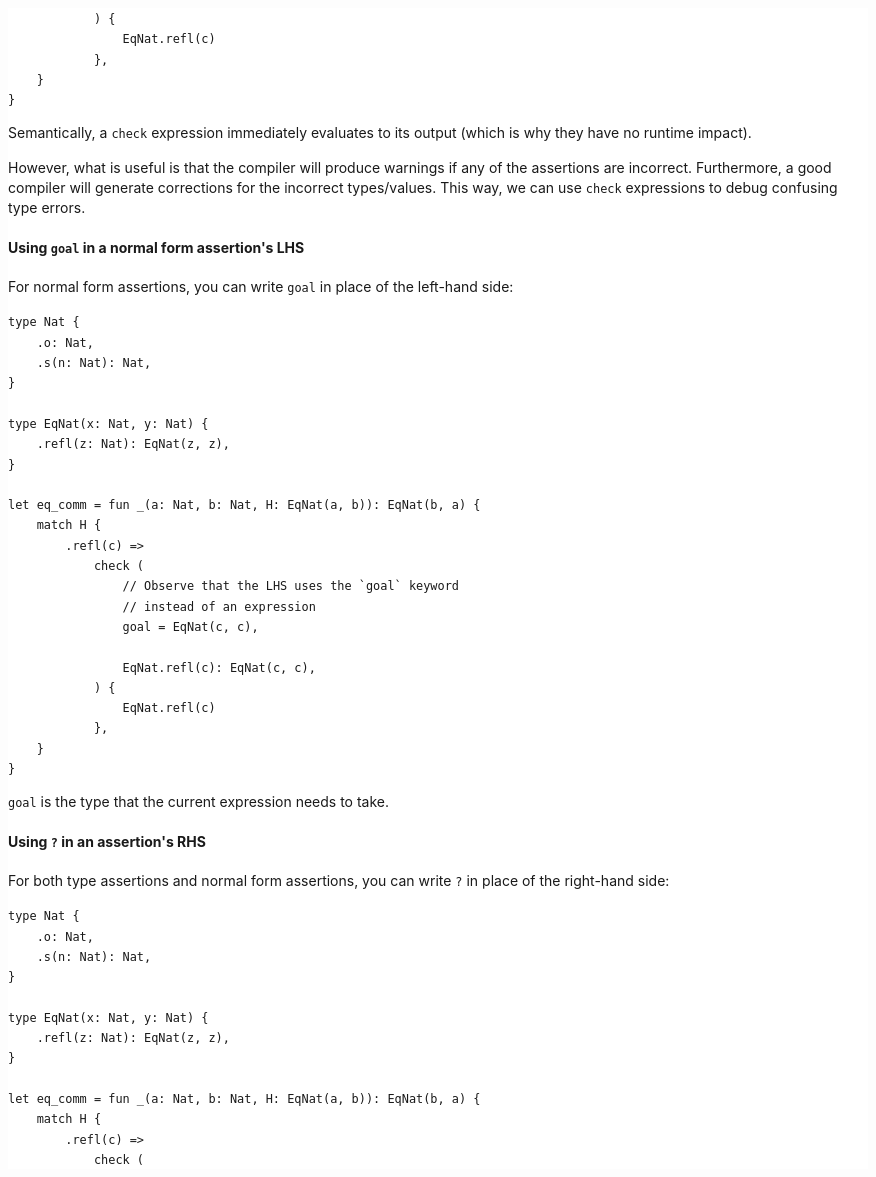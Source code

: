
 ```kantu
            ) {
                EqNat.refl(c)
            },
    }
}
```

Semantically, a `check` expression immediately evaluates to its output (which is
why they have no runtime impact).

However, what is useful is that the compiler will produce warnings if any of the
assertions are incorrect.
Furthermore, a good compiler will generate corrections for the incorrect types/values.
This way, we can use `check` expressions to debug confusing type errors.

#### Using `goal` in a normal form assertion's LHS

For normal form assertions, you can write `goal` in place of
the left-hand side:

```kantu
type Nat {
    .o: Nat,
    .s(n: Nat): Nat,
}

type EqNat(x: Nat, y: Nat) {
    .refl(z: Nat): EqNat(z, z),
}

let eq_comm = fun _(a: Nat, b: Nat, H: EqNat(a, b)): EqNat(b, a) {
    match H {
        .refl(c) =>
            check (
                // Observe that the LHS uses the `goal` keyword
                // instead of an expression
                goal = EqNat(c, c),

                EqNat.refl(c): EqNat(c, c),
            ) {
                EqNat.refl(c)
            },
    }
}
```

`goal` is the type that the current expression needs to take.

#### Using `?` in an assertion's RHS

For both type assertions and normal form assertions,
you can write `?` in place of the right-hand side:

```kantu
type Nat {
    .o: Nat,
    .s(n: Nat): Nat,
}

type EqNat(x: Nat, y: Nat) {
    .refl(z: Nat): EqNat(z, z),
}

let eq_comm = fun _(a: Nat, b: Nat, H: EqNat(a, b)): EqNat(b, a) {
    match H {
        .refl(c) =>
            check (
```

* Requirement: Each line containing the word "compiler" needs to be copied from the data above.

* Response to the task:
However, what is useful is that the compiler will produce warnings if any of the
Furthermore, a good compiler will generate corrections for the incorrect types/values.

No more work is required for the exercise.